▸ WORK TO COMPLETE
Produce again, without any change, the lines running from the one with "### Cache Invalidation Methods" through the final line of the data below, and only those.

▸ SUPPLIED RECORDS
• • • • •

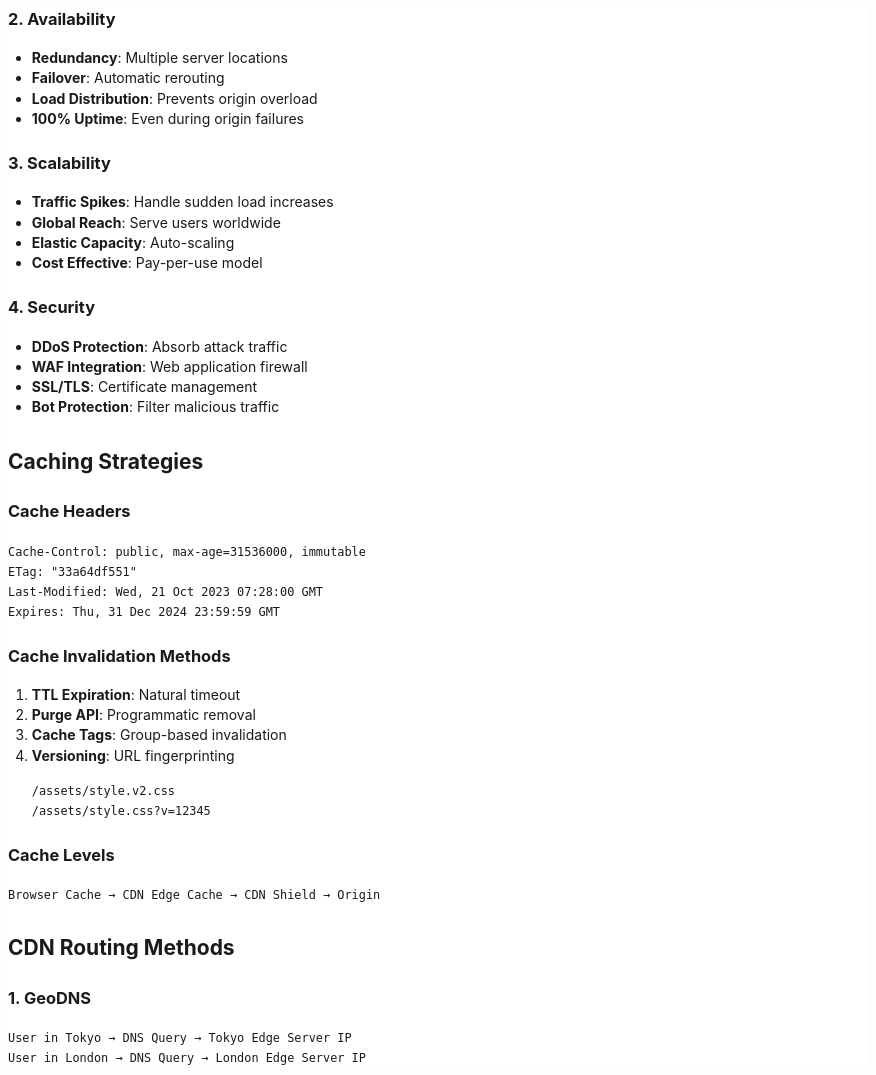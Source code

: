 ### 2. Availability
- **Redundancy**: Multiple server locations
- **Failover**: Automatic rerouting
- **Load Distribution**: Prevents origin overload
- **100% Uptime**: Even during origin failures

### 3. Scalability
- **Traffic Spikes**: Handle sudden load increases
- **Global Reach**: Serve users worldwide
- **Elastic Capacity**: Auto-scaling
- **Cost Effective**: Pay-per-use model

### 4. Security
- **DDoS Protection**: Absorb attack traffic
- **WAF Integration**: Web application firewall
- **SSL/TLS**: Certificate management
- **Bot Protection**: Filter malicious traffic

## Caching Strategies

### Cache Headers
```http
Cache-Control: public, max-age=31536000, immutable
ETag: "33a64df551"
Last-Modified: Wed, 21 Oct 2023 07:28:00 GMT
Expires: Thu, 31 Dec 2024 23:59:59 GMT
```

### Cache Invalidation Methods
1. **TTL Expiration**: Natural timeout
2. **Purge API**: Programmatic removal
3. **Cache Tags**: Group-based invalidation
4. **Versioning**: URL fingerprinting
   ```
   /assets/style.v2.css
   /assets/style.css?v=12345
   ```

### Cache Levels
```
Browser Cache → CDN Edge Cache → CDN Shield → Origin
```

## CDN Routing Methods

### 1. GeoDNS
```
User in Tokyo → DNS Query → Tokyo Edge Server IP
User in London → DNS Query → London Edge Server IP
```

• • • • •

▸ OUTPUT OF THE TASK
### Cache Invalidation Methods
1. **TTL Expiration**: Natural timeout
2. **Purge API**: Programmatic removal
3. **Cache Tags**: Group-based invalidation
4. **Versioning**: URL fingerprinting
   ```
   /assets/style.v2.css
   /assets/style.css?v=12345
   ```

### Cache Levels
```
Browser Cache → CDN Edge Cache → CDN Shield → Origin
```

## CDN Routing Methods

### 1. GeoDNS
```
User in Tokyo → DNS Query → Tokyo Edge Server IP
User in London → DNS Query → London Edge Server IP
```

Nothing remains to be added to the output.